25 Jun 07
CCS needs a new type of fuel
Henry Ford once said: 'If I had asked my customers what they wanted they would have said, "A faster horse".' He had a point. These days they call it 'thinking out of the box' and without it that's just where iconic products like the Sony Walkman, the personal computer and the iPod would have stayed.
Volkswagen also thinks Henry had a point, and recently offered to spill the beans to 4Car on some of the innovations they have in the pipeline, from greener engines to enhanced driver enjoyment to child-friendly passenger compartments. Top of the agenda is climate change. No surprise there, but some of the ideas for combating it are far from obvious.
One is CCS, or Combined Combustion System. Almost identical to a diesel engine, the difference lies in the way fuel and air are mixed 'homogeneously' inside the engine to remove all traces of soot and dramatically reduce the toxic nitrogen oxides that constitute one of the main pollutants in car exhaust fumes. However, for CCS to provide maximum benefit, it needs a new kind of synthetic designer fuel currently under development by VW and others. SynFuel is made from natural gas, while SunFuel is made from plant matter known as biomass, or by processing straw.
Clean as a petrol engine, frugal as a diesel
SunFuel is cleaner than petrol and diesel and is CO2 neutral because the plants it is made from absorbed the greenhouse gas when they were growing. But these new biofuels are in their infancy and VW experts expect it will be 2015 before they go on sale in any quantity.
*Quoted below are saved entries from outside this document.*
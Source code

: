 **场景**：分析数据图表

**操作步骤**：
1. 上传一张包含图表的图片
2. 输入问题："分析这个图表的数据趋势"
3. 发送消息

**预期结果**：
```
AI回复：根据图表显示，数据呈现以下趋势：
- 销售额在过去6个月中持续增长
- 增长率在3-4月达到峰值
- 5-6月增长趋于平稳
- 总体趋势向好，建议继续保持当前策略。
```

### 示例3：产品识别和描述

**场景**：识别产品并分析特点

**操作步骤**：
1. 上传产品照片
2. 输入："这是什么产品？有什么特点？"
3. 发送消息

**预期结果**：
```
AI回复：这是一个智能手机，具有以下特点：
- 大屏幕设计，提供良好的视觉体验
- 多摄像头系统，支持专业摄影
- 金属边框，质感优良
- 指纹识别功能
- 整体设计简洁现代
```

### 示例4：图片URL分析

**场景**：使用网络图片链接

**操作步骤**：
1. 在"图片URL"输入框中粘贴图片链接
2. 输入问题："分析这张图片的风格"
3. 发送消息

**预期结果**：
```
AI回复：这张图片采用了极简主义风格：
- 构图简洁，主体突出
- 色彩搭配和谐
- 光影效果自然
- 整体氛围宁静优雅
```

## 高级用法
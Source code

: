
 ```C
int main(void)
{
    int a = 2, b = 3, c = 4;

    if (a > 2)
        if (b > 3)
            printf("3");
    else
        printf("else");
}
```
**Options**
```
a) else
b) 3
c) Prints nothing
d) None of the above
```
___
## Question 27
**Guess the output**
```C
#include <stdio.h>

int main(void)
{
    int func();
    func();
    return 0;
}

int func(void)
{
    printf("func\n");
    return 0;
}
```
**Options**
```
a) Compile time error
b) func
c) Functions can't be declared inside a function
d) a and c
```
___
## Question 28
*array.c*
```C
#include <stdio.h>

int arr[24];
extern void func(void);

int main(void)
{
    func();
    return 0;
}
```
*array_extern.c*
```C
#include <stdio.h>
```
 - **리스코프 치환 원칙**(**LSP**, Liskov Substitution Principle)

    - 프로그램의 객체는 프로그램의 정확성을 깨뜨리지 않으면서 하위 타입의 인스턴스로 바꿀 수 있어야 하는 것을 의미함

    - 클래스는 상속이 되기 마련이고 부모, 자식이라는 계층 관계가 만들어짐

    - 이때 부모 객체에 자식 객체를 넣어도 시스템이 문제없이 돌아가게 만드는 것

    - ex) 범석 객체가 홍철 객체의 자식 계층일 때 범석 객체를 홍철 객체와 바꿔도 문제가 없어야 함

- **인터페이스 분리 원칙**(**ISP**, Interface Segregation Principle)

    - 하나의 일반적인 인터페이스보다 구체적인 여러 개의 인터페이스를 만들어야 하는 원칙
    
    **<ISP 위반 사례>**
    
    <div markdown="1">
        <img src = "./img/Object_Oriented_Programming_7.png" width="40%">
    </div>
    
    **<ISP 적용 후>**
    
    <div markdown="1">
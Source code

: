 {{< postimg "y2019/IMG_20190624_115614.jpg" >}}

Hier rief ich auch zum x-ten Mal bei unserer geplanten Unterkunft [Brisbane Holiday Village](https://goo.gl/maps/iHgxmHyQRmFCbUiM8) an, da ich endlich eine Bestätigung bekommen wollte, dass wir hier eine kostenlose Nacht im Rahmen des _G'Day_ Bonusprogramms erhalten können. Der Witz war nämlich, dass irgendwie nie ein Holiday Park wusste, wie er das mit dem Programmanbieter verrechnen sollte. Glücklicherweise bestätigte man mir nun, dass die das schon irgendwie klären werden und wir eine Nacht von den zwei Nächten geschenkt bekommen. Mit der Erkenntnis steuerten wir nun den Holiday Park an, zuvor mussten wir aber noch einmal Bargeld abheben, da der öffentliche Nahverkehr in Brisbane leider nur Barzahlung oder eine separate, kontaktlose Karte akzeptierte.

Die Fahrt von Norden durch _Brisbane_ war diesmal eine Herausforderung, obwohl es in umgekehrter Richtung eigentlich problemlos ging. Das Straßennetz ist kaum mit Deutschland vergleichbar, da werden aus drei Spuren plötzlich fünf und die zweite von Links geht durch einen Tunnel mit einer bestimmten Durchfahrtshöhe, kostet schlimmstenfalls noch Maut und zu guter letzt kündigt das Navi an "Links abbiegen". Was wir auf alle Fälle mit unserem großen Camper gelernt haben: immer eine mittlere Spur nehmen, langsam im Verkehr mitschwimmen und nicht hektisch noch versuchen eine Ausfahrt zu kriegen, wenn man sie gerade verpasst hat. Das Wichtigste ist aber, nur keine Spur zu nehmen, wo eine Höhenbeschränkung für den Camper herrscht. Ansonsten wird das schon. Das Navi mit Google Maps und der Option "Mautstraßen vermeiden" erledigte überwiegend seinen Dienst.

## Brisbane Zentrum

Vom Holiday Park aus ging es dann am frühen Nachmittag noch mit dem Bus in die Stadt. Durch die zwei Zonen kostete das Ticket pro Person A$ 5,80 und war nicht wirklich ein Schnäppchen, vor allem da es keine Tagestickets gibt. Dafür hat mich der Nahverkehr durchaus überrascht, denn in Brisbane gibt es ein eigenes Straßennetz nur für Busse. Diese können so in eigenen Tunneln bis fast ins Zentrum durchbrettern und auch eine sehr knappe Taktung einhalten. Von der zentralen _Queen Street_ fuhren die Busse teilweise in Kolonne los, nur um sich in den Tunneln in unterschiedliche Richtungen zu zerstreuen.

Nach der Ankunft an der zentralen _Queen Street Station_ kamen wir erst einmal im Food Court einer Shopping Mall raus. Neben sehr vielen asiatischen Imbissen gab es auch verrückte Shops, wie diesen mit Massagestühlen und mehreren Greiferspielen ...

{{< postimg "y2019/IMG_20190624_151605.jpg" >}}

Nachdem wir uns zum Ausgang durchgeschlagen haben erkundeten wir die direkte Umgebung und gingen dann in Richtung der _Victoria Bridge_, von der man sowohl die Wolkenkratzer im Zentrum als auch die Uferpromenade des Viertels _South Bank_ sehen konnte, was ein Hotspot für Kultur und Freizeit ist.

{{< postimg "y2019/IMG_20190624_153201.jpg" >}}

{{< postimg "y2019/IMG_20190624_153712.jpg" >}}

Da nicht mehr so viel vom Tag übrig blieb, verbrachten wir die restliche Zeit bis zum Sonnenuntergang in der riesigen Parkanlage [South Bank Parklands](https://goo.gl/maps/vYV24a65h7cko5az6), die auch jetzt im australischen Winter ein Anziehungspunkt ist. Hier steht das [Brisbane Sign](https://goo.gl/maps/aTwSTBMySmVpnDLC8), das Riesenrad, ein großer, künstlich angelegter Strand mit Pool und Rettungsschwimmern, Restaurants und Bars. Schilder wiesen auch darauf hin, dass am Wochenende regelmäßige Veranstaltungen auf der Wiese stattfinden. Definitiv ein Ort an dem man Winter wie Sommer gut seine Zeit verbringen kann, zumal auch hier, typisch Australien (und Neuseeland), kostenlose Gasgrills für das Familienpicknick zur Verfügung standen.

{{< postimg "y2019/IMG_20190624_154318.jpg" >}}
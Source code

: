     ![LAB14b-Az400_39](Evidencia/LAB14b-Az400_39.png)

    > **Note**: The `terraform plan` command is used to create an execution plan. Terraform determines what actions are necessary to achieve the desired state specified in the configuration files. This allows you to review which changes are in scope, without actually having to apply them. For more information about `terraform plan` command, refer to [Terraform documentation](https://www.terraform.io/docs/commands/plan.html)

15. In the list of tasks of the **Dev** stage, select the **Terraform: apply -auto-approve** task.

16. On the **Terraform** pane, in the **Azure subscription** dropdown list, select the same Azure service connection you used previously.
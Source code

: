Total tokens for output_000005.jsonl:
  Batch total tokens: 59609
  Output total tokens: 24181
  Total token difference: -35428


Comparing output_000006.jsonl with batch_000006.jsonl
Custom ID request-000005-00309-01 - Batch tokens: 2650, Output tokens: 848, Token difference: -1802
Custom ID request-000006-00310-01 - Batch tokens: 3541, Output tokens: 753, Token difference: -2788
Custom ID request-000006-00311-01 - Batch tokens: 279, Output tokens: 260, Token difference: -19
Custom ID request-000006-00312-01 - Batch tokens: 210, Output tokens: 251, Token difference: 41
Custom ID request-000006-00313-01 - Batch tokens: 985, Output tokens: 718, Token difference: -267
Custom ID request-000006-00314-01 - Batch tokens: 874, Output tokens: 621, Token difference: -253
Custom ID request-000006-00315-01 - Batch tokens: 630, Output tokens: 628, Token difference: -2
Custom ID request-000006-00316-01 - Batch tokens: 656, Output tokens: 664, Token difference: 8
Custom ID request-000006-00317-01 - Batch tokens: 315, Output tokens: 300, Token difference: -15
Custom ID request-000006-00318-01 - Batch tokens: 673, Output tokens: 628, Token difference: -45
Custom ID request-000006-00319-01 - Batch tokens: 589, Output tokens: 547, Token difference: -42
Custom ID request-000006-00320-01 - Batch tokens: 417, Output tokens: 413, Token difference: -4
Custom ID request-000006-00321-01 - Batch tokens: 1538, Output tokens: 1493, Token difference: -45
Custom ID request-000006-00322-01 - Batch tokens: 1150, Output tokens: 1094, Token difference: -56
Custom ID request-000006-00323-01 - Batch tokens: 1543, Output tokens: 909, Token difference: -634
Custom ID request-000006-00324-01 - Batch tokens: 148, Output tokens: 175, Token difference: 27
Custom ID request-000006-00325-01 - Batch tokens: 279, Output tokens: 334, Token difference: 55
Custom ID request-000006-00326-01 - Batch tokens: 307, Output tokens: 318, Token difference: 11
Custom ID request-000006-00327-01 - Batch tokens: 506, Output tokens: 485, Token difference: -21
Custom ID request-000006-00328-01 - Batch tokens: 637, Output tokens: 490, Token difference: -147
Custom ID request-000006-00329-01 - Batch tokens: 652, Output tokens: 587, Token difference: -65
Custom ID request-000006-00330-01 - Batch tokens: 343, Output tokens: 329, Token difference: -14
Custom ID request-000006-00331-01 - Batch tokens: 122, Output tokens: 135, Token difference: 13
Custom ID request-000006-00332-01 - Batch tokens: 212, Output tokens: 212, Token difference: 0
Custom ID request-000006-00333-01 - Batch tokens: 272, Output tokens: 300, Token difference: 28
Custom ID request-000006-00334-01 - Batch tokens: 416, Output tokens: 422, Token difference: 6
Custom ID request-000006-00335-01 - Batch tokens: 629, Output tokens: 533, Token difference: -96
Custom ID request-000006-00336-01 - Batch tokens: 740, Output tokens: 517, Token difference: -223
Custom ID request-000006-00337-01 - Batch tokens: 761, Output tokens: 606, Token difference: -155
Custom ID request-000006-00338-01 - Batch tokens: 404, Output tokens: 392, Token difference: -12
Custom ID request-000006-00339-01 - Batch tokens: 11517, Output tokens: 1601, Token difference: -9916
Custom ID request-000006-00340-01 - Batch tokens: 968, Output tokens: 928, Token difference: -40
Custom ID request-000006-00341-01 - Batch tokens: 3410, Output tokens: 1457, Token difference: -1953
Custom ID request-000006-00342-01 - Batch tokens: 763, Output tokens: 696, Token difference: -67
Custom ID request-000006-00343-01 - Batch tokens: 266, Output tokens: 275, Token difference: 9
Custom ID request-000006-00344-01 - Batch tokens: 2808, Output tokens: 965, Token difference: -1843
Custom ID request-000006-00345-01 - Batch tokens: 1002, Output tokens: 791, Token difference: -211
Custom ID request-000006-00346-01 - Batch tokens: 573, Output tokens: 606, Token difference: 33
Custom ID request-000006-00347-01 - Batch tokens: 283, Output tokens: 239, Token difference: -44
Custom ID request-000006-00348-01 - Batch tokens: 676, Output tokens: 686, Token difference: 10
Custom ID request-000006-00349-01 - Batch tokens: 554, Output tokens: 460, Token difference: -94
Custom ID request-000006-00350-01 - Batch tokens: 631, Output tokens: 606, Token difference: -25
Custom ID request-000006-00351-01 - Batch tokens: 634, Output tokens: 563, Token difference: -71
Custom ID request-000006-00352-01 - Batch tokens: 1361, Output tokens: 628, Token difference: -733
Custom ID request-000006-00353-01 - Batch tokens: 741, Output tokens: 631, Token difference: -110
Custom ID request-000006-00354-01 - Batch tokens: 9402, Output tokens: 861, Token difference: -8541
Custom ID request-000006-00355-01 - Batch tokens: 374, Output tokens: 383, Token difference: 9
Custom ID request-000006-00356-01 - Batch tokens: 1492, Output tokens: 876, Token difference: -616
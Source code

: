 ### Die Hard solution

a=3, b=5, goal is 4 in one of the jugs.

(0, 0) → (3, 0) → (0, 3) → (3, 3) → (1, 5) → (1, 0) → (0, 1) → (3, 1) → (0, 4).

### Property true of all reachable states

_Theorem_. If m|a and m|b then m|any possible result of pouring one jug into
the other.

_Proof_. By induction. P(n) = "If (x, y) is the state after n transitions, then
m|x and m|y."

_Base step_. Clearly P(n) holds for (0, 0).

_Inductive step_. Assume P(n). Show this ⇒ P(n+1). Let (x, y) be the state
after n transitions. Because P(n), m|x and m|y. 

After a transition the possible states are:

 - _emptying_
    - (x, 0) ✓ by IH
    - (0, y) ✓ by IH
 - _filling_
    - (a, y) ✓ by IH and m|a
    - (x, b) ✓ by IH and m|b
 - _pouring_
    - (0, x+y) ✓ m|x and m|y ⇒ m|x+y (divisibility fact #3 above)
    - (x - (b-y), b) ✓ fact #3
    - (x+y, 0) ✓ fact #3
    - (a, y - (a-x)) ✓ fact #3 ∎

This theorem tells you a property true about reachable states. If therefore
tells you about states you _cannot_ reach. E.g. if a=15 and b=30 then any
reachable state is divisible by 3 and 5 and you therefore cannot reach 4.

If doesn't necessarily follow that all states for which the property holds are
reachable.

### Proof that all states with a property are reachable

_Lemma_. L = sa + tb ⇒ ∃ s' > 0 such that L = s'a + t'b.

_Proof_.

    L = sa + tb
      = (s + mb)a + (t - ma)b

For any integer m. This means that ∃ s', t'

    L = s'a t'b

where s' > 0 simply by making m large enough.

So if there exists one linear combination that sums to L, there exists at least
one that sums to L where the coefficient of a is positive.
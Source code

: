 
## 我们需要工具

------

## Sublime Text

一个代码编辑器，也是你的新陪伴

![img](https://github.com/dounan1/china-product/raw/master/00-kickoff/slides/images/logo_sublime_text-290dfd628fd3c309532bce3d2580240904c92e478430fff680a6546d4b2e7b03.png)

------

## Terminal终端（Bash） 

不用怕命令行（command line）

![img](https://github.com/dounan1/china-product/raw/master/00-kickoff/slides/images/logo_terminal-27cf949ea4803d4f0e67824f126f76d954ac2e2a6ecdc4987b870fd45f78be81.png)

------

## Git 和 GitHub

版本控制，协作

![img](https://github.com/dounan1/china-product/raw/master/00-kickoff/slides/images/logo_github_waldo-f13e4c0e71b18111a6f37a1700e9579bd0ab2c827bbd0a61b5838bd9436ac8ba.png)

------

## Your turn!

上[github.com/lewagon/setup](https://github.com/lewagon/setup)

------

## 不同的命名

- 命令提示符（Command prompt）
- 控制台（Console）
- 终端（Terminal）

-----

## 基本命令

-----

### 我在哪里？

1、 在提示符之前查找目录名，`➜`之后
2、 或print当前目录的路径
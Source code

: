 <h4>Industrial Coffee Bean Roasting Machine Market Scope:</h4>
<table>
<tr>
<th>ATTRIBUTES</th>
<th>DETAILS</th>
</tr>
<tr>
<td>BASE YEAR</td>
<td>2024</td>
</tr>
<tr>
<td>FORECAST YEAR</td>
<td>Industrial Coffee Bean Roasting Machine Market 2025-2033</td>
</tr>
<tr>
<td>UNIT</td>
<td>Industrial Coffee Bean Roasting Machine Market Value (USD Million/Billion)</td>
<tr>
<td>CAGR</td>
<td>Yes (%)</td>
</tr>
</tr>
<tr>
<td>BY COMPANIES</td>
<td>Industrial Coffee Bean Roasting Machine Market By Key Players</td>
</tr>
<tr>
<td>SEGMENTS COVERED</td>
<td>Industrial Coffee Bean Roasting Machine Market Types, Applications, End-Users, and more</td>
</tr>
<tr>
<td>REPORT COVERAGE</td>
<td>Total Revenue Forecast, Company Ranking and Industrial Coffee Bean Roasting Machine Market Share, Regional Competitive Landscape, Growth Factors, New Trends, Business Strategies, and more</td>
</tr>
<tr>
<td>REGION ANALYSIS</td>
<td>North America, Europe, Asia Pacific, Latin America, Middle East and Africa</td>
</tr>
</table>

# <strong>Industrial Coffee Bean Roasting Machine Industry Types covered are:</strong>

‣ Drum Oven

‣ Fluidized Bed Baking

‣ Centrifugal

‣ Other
Another new engine design called GCI, for gasoline compression ignition, combines the fuel economy of a diesel engine with the low emissions of a petrol engine. It works by switching between the spark-plug ignition of a petrol engine for starting and hard acceleration, and the sparkless compression ignition of a diesel when cruising gently. GCI can burn both petrol and SunFuel, and the next stage is to combine the technology with VW's TSI engine, which has both supercharger and turbocharger. The prototype we tried drove smoothly, with only the slightest rattle giving away the engine's switch from petrol to diesel mode, a small computer screen in the dash illustrating which of the two you are in.